Despite the economic crisis which created an unfriendly investment climate and a drop in domestic tourism demand, Greece’s hotel industry has managed to emerge as a driver of the economy contributing 3.5 percent to the country’s GDP in 2016, according to a recent report by the National Bank of Greece (NBG).
In order to sustain the upward trend as well as boost tourism revenue, the NBG underlines the need for further investments of up to 6 billon euros for the hotel sector and 16 billion euros towards other tourism-related infrastructure.
The NBG report indicates the need for a competitive tourism product, new destinations, the extension of the tourism season and investments for upgrades or new hotels in order to increase travel receipts by 40 percent.
The hospitality sector managed through individual foreign traveler bookings to make up for the decreasing demand in domestic tourism boosting market share by 45 percent in 2016 against 25 percent in 2008. Individual bookings have proven to be more profitable, leading to increased spending per night by 8 percent compared to agency bookings.

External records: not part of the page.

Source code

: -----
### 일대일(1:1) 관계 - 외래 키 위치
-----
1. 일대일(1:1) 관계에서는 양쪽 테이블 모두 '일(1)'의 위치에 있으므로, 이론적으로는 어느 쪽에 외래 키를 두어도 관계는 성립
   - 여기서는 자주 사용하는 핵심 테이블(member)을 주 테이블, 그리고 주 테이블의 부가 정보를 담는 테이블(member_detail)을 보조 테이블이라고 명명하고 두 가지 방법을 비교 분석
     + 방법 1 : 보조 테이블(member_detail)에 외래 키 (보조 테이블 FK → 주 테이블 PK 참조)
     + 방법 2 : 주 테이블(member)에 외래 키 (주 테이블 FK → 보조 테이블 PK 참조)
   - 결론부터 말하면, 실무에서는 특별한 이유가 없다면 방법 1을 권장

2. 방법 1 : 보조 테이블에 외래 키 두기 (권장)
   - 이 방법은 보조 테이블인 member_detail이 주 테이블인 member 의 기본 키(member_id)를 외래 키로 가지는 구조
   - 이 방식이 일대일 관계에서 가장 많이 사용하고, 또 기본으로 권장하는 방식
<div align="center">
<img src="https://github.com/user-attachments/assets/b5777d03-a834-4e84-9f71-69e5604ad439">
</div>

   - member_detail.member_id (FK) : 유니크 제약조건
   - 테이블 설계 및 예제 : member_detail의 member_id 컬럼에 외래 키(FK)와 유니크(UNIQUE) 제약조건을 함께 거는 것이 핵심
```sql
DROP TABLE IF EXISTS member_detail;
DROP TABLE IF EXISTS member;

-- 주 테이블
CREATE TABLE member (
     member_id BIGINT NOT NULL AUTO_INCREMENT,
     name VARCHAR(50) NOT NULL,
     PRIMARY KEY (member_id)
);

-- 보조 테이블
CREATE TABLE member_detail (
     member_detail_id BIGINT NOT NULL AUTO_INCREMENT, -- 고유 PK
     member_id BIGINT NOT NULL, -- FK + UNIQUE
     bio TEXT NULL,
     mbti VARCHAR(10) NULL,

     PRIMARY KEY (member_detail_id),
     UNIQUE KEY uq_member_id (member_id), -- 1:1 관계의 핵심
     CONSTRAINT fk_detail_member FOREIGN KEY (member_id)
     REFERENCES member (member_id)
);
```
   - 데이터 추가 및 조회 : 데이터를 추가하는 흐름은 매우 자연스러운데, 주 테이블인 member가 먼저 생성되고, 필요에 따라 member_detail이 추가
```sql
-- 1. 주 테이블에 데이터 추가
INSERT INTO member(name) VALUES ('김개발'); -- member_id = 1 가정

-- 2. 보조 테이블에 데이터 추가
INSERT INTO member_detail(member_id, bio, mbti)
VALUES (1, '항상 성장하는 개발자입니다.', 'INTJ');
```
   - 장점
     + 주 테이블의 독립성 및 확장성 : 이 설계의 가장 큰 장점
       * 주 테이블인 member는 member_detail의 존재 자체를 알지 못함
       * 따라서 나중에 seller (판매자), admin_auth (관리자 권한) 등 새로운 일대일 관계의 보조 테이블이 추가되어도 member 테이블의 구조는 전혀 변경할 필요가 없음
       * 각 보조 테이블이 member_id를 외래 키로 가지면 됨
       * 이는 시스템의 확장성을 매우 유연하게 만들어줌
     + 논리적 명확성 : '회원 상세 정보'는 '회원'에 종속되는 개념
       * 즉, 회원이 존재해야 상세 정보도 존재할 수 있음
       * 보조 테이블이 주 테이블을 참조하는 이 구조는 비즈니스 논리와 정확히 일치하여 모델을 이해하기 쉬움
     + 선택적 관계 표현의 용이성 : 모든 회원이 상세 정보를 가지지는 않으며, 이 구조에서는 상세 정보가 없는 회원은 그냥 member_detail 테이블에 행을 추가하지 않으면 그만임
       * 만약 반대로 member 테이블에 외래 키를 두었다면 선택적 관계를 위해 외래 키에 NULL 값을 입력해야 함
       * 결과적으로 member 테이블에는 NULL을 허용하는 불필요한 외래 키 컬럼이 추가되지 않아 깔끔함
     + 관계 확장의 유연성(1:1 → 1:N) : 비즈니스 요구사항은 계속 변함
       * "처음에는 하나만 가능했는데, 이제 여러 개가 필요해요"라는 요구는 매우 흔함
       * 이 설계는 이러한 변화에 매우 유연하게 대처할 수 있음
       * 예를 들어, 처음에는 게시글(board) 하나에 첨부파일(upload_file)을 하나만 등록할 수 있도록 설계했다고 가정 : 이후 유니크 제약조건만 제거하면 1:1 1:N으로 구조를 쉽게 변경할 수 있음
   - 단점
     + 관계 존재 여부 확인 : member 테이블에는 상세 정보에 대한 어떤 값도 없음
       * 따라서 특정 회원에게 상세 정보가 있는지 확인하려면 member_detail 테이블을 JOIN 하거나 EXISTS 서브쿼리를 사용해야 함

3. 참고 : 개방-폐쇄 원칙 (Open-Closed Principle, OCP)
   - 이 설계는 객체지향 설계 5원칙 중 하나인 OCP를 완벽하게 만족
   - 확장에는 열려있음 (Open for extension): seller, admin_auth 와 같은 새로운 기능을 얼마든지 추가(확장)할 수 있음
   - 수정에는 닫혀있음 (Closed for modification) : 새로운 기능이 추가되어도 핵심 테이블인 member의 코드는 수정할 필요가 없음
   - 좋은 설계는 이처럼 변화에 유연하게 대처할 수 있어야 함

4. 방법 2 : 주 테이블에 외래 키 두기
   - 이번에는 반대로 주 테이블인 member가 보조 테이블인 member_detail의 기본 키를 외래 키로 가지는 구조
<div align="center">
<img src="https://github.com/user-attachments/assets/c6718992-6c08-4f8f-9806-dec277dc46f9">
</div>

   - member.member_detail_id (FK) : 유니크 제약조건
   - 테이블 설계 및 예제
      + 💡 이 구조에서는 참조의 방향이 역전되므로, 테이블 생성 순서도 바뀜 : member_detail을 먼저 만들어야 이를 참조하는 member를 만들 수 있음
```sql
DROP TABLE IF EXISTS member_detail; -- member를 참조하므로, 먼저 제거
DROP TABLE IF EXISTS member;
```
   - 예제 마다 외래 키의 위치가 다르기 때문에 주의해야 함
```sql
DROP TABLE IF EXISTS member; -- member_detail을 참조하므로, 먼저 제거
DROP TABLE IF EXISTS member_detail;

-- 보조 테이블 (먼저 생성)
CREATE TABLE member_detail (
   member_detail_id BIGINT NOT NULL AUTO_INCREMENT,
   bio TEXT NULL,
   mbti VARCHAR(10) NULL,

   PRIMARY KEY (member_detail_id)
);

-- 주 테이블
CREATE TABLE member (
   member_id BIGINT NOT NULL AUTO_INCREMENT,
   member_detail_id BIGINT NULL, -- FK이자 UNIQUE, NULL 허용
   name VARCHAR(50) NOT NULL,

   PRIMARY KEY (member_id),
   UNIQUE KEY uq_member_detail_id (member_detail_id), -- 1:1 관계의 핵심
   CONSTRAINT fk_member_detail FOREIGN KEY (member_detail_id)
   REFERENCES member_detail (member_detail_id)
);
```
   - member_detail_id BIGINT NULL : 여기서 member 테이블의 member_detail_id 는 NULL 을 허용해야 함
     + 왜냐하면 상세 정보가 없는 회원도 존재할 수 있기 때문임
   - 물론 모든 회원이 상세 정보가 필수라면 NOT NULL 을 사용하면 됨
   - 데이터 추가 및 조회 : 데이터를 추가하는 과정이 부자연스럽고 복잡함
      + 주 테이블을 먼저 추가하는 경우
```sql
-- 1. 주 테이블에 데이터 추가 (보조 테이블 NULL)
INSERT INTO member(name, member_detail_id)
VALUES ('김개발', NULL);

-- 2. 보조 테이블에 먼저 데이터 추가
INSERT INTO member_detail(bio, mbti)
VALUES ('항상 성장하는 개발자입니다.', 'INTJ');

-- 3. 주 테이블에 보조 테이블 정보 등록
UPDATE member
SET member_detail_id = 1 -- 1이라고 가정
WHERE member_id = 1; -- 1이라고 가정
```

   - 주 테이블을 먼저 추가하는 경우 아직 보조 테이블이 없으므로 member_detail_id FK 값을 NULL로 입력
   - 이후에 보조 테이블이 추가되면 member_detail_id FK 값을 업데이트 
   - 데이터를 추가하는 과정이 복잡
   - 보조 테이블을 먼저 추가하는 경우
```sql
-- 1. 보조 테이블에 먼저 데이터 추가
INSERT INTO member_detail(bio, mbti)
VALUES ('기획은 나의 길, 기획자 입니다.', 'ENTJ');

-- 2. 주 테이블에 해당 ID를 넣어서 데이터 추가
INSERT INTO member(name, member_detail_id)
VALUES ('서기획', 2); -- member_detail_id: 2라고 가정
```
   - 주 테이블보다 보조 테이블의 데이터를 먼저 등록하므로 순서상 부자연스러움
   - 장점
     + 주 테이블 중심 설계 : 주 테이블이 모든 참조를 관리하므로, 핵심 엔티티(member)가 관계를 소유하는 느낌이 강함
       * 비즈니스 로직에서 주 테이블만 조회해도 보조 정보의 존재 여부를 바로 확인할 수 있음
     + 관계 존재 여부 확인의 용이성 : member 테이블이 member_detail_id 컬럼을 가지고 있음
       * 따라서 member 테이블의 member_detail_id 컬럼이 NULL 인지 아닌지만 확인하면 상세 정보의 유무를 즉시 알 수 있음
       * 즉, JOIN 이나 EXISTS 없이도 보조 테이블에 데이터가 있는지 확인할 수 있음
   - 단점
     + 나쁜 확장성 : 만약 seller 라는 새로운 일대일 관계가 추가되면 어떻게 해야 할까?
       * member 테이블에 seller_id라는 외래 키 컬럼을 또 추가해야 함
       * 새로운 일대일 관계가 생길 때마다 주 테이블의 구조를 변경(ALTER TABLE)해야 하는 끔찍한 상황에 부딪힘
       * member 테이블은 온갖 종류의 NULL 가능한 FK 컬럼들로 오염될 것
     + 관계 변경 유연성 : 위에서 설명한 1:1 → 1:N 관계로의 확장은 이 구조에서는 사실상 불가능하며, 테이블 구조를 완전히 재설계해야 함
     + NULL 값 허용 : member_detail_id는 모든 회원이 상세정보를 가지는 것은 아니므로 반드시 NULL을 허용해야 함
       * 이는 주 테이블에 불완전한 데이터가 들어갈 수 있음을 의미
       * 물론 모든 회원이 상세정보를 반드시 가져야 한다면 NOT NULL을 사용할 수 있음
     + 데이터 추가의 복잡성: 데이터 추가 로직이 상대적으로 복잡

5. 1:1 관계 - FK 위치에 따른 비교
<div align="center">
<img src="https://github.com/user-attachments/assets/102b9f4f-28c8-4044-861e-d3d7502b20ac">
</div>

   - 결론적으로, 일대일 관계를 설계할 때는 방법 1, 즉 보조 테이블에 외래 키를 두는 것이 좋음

At the same time, the positive performance was enhanced by the upgrade of accommodation services offered with over 80 percent of all new beds at 4- or 5-star hotels accounting for 43 percent of all capacity in 2016 compared to 37 percent in 2008.
According to the report, foreign visitors to Greece spend on average 70 euros per day – the rate has remained unchanged over the last decade and lower by 15 percent against competitive destinations. The NBG cites the change of tourist profiles and markets as a possible reason. At the same time, more than three-fourths of all overnight stays are recorded in the June-September period compared to 60 percent at rival destinations.